Charlotte Mary Yonge’s ‘The Young Step-Mother’ - or ´A Chronicle of Mistakes´ - is a historical fiction novel that tells the story of the heroine, Albinia Ferrars, who leaves her happy home to marry Edmund Kendal, a widower fifteen years older than her.
She takes on the role of encouraging wife and stepmother to his three children, however, she quickly finds that other tasks and obstacles come her way.
Her husband has depression, his children are sickly, and those around the family are hostile to change. Albinia tackles all these problems without judgement and begins to believe things have improved, up until her stepchildren begin to fall in love, with disastrous results.
A novel to be enjoyed by fans of Louisa May Alcott’s ‘Little Women’ or Jane Austen’s novels, Yonge’s fiction has a subtle theme of moral teaching.

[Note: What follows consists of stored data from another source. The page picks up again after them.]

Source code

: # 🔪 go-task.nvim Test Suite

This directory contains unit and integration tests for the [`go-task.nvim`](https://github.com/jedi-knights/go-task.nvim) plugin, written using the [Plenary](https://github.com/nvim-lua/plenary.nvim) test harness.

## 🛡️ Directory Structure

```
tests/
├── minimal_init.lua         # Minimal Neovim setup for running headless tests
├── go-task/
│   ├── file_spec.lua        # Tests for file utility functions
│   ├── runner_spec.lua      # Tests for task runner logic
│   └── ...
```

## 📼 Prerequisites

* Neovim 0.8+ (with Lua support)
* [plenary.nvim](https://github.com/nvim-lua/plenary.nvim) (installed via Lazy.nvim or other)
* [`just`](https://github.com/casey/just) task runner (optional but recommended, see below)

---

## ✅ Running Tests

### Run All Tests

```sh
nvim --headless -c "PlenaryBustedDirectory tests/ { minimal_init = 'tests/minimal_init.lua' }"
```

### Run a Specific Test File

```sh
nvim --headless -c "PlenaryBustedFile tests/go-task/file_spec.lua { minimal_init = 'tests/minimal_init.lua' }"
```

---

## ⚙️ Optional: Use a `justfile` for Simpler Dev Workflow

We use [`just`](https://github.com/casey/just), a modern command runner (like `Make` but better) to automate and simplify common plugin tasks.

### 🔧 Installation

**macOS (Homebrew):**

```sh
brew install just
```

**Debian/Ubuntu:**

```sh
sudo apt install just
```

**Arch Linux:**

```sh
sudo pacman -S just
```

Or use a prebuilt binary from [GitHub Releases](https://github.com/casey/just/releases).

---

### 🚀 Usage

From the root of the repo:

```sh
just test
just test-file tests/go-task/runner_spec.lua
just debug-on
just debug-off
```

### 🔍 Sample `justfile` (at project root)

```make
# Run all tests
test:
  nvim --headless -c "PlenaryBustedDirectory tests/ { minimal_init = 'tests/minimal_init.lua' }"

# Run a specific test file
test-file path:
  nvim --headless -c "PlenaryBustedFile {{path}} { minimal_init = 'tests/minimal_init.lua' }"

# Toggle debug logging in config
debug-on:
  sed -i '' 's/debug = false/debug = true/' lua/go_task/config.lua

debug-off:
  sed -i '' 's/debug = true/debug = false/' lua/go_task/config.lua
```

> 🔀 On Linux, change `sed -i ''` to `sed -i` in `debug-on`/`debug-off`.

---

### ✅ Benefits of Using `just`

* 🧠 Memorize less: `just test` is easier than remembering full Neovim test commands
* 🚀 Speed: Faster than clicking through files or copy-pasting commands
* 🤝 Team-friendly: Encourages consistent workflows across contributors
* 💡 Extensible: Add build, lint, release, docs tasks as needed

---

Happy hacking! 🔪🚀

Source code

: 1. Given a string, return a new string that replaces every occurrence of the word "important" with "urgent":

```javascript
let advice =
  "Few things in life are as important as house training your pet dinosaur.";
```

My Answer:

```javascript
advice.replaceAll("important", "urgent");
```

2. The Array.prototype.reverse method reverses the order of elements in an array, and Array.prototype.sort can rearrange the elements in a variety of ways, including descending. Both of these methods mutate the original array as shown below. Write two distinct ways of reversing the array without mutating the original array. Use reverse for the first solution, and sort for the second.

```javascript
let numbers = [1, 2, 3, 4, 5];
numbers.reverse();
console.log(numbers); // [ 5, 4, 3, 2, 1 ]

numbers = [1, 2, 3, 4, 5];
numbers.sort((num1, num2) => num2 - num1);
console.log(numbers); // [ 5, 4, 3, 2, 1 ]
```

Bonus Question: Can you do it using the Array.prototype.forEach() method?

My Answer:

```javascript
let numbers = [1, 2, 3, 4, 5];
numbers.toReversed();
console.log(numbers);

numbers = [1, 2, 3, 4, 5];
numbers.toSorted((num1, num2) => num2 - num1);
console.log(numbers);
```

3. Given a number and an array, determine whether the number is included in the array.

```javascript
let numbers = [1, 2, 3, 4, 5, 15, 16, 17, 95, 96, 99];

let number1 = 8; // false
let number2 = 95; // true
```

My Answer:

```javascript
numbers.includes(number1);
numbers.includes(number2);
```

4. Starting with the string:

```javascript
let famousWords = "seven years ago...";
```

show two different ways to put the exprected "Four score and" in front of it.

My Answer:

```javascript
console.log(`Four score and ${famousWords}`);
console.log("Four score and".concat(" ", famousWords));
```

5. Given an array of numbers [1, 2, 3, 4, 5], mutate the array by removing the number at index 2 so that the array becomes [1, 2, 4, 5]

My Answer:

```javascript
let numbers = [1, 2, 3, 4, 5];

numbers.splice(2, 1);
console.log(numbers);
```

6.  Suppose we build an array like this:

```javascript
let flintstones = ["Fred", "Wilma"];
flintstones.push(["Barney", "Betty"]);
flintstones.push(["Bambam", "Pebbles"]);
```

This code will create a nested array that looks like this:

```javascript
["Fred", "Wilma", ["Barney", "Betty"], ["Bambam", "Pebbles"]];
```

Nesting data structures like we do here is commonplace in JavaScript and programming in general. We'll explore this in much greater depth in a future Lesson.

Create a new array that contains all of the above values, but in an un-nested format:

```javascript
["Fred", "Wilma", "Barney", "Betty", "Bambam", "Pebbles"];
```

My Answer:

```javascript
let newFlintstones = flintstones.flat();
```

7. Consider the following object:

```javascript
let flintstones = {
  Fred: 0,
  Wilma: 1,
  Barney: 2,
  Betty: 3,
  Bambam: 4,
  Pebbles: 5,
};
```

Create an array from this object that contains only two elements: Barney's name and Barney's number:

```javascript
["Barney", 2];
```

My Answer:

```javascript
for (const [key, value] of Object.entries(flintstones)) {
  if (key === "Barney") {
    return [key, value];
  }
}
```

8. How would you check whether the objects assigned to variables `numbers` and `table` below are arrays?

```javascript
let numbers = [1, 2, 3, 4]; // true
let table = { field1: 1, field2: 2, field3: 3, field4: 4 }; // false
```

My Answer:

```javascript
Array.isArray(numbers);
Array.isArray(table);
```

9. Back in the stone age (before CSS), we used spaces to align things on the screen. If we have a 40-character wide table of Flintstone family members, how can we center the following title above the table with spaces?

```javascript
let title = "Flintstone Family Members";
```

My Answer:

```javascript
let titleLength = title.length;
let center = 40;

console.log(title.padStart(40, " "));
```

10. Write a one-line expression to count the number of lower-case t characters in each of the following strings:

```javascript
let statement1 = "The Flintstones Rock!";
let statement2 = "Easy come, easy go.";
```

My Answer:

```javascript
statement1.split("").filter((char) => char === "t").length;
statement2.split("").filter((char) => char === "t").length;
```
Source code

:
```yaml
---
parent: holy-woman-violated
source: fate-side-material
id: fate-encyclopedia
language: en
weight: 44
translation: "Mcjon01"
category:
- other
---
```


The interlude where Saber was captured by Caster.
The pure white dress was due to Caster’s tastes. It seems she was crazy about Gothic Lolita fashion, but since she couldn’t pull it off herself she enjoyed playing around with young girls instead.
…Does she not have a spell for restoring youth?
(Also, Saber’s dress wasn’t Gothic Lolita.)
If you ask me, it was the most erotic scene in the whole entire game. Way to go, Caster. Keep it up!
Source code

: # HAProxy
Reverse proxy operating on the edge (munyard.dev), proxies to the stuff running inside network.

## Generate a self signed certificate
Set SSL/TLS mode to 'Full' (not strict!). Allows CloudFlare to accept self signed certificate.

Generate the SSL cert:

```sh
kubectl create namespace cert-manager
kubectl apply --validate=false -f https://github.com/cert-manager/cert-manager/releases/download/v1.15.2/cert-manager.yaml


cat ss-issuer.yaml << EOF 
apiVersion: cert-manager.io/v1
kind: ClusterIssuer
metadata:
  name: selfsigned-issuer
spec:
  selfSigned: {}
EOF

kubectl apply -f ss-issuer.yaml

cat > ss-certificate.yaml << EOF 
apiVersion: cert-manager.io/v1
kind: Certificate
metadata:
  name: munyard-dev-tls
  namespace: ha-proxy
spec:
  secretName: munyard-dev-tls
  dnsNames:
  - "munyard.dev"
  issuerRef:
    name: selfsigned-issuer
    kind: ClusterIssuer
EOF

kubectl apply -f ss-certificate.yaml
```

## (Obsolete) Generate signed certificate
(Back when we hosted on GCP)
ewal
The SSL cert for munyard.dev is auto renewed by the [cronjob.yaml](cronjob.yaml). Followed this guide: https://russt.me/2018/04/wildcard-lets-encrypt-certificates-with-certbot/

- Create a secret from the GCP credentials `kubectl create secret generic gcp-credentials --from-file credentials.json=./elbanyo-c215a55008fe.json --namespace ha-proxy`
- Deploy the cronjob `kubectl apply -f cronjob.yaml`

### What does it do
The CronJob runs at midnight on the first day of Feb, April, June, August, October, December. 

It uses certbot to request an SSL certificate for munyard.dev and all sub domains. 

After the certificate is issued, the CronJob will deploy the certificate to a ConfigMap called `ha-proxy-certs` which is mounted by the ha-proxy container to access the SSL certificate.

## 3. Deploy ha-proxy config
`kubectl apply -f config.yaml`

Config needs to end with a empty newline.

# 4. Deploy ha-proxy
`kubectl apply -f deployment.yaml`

Charlotte Mary Yonge (1823 - 1901) was a prolific and popular English novelist, biographer, editor, historian, essayist, and journalist. She is most famous for her novels which include ‘Heartsease’, ‘The Daisy Chain’, ‘The Young Stepmother’, and the commercially successful ‘The Heir of Redclyffe’ (1853).
Yonge was also a founder and editor for forty years of ‘The Monthly Packet’ magazine, while her book, ‘History of Christian Names’, is considered to be the first serious attempt at recording the subject. Profits from her books were often donated to charitable causes.